Can I Repay Debts That Were Discharged in Bankruptcy?

By , Attorney Tulane University School of Law
Updated 5/23/2024

If you file for Chapter 7 or Chapter 13 bankruptcy and the bankruptcy discharges (wipes out) a particular debt, you no longer have to pay it. However, you might want to repay a debt even though you are no longer responsible. Bankruptcy laws don't prohibit you from voluntarily paying debts after the discharge. Here are some circumstances in which you might consider repaying a discharged debt.

To learn more about the bankruptcy discharge and which debts you can discharge in bankruptcy, see Which Debts Are Discharged in Chapter 7 Bankruptcy?

You Have a Cosigner on a Loan

Perhaps someone cosigned or guaranteed a loan or credit account for you, for example, a car loan, store credit card, or a personal loan. Even though you no longer have to pay the debt, your cosigner is still liable for the debt unless the cosigner also filed for bankruptcy.

However, a couple of exceptions exist: If your cosigner is your spouse and you live in a community property state, your discharge might protect your spouse. Also, creditors can't go after cosigners while you're paying into a Chapter 13 plan in Chapter 13 bankruptcy.

If you incurred the debt and the creditor seeks payment from your cosigner, you might feel you should pay it. Once your bankruptcy case ends, you can pay the cosigned debt. Learn more about what happens to cosigned loans in bankruptcy.

You Borrowed Money From a Relative

If you borrowed money from a relative, the bankruptcy laws treat it as any other debt. Your relative cannot pressure you to repay the debt because it would violate bankruptcy laws. But if you feel obligated to pay up, you can do so.

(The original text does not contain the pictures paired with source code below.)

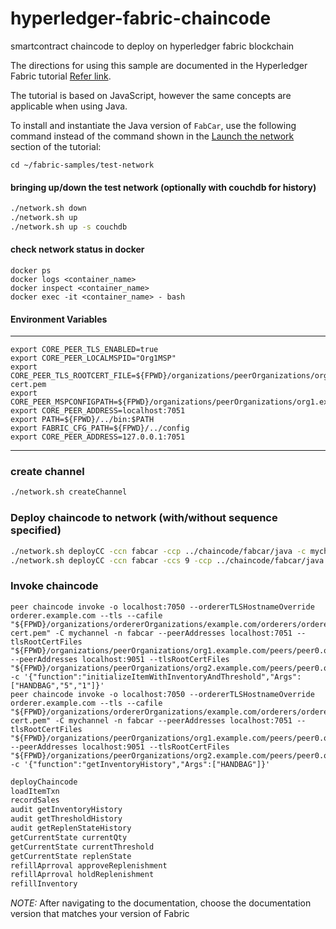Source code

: # hyperledger-fabric-chaincode
smartcontract chaincode to deploy on hyperledger fabric blockchain

The directions for using this sample are documented in the Hyperledger Fabric tutorial [Refer link](https://hyperledger-fabric.readthedocs.io/en/latest/write_first_app.html).

The tutorial is based on JavaScript, however the same concepts are applicable when using Java.

To install and instantiate the Java version of `FabCar`, use the following command instead of the command shown in the [Launch the network](https://hyperledger-fabric.readthedocs.io/en/release-1.4/write_first_app.html#launch-the-network) section of the tutorial:


```git
cd ~/fabric-samples/test-network
```

#### bringing up/down the test network (optionally with couchdb for history)

```bash
./network.sh down
./network.sh up
./network.sh up -s couchdb
```

#### check network status in docker

```docker
docker ps
docker logs <container_name>
docker inspect <container_name>
docker exec -it <container_name> - bash
```

#### Environment Variables
____

```
export CORE_PEER_TLS_ENABLED=true
export CORE_PEER_LOCALMSPID="Org1MSP"
export CORE_PEER_TLS_ROOTCERT_FILE=${FPWD}/organizations/peerOrganizations/org1.example.com/tlsca/tlsca.org1.example.com-cert.pem
export CORE_PEER_MSPCONFIGPATH=${FPWD}/organizations/peerOrganizations/org1.example.com/users/Admin@org1.example.com/msp
export CORE_PEER_ADDRESS=localhost:7051
export PATH=${FPWD}/../bin:$PATH
export FABRIC_CFG_PATH=${FPWD}/../config
export CORE_PEER_ADDRESS=127.0.0.1:7051
```
____

### create channel

```bash
./network.sh createChannel
```

### Deploy chaincode to network (with/without sequence specified)

```bash
./network.sh deployCC -ccn fabcar -ccp ../chaincode/fabcar/java -c mychannel -ccl java
./network.sh deployCC -ccn fabcar -ccs 9 -ccp ../chaincode/fabcar/java -c mychannel -ccl java
```

### Invoke chaincode

```
peer chaincode invoke -o localhost:7050 --ordererTLSHostnameOverride orderer.example.com --tls --cafile "${FPWD}/organizations/ordererOrganizations/example.com/orderers/orderer.example.com/msp/tlscacerts/tlsca.example.com-cert.pem" -C mychannel -n fabcar --peerAddresses localhost:7051 --tlsRootCertFiles "${FPWD}/organizations/peerOrganizations/org1.example.com/peers/peer0.org1.example.com/tls/ca.crt" --peerAddresses localhost:9051 --tlsRootCertFiles "${FPWD}/organizations/peerOrganizations/org2.example.com/peers/peer0.org2.example.com/tls/ca.crt" -c '{"function":"initializeItemWithInventoryAndThreshold","Args":["HANDBAG","5","1"]}'
peer chaincode invoke -o localhost:7050 --ordererTLSHostnameOverride orderer.example.com --tls --cafile "${FPWD}/organizations/ordererOrganizations/example.com/orderers/orderer.example.com/msp/tlscacerts/tlsca.example.com-cert.pem" -C mychannel -n fabcar --peerAddresses localhost:7051 --tlsRootCertFiles "${FPWD}/organizations/peerOrganizations/org1.example.com/peers/peer0.org1.example.com/tls/ca.crt" --peerAddresses localhost:9051 --tlsRootCertFiles "${FPWD}/organizations/peerOrganizations/org2.example.com/peers/peer0.org2.example.com/tls/ca.crt" -c '{"function":"getInventoryHistory","Args":["HANDBAG"]}'
```

```bash
deployChaincode
loadItemTxn
recordSales
audit getInventoryHistory
audit getThresholdHistory
audit getReplenStateHistory
getCurrentState currentQty
getCurrentState currentThreshold
getCurrentState replenState
refillAprroval approveReplenishment
refillAprroval holdReplenishment
refillInventory
```

*NOTE:* After navigating to the documentation, choose the documentation version that matches your version of Fabric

The Creditor Is a Medical Provider

Medical debt is unsecured and is almost always discharged in a bankruptcy case. If your debt to a medical provider was discharged, the medical provider cannot violate the discharge by forcing you to pay the debt after the bankruptcy case. But the provider can refuse to provide further services to you.

Many people who file bankruptcy feel particularly regretful about discharging a medical debt, especially to doctors or hospitals with whom they intend to continue a relationship. If this is your situation, you can voluntarily repay the debt.

You Have a Corporate Credit Card

If your employer provides you with a credit card for employment-related expenses like travel or purchasing supplies, you might have to list the card in your bankruptcy. Depending on the type of card, your liability to your employer for charges might be discharged.

Many employees feel obligated to repay their employers for unreimbursed charges, especially if those charges were for personal expenses and not business expenses.

Creditors Might Treat Your Payments on a Discharged Debt Differently

Remember that most creditors expect to close accounts and charge off balances when they receive notice of your bankruptcy filing. If you want to continue paying on an account that you had before you filed, the creditor might treat your account differently than before you filed. For instance, some creditors will do the following:

  • Not send monthly statements. These creditors fear a statement might be considered an unlawful attempt to demand payment on an account discharged in bankruptcy.
  • Restrict your payment options. Some creditors won't allow you to use online payment options or might make you pay through their collection departments.
  • Refuse your payment. A creditor is especially likely to do this if its records show that the account is closed.
  • Not report to the credit reporting agencies. Some creditors will not report your on-time payments to the credit reporting agencies if the debt was discharged in bankruptcy unless you have signed a reaffirmation agreement. This means that paying those debts won't help rehabilitate your credit score.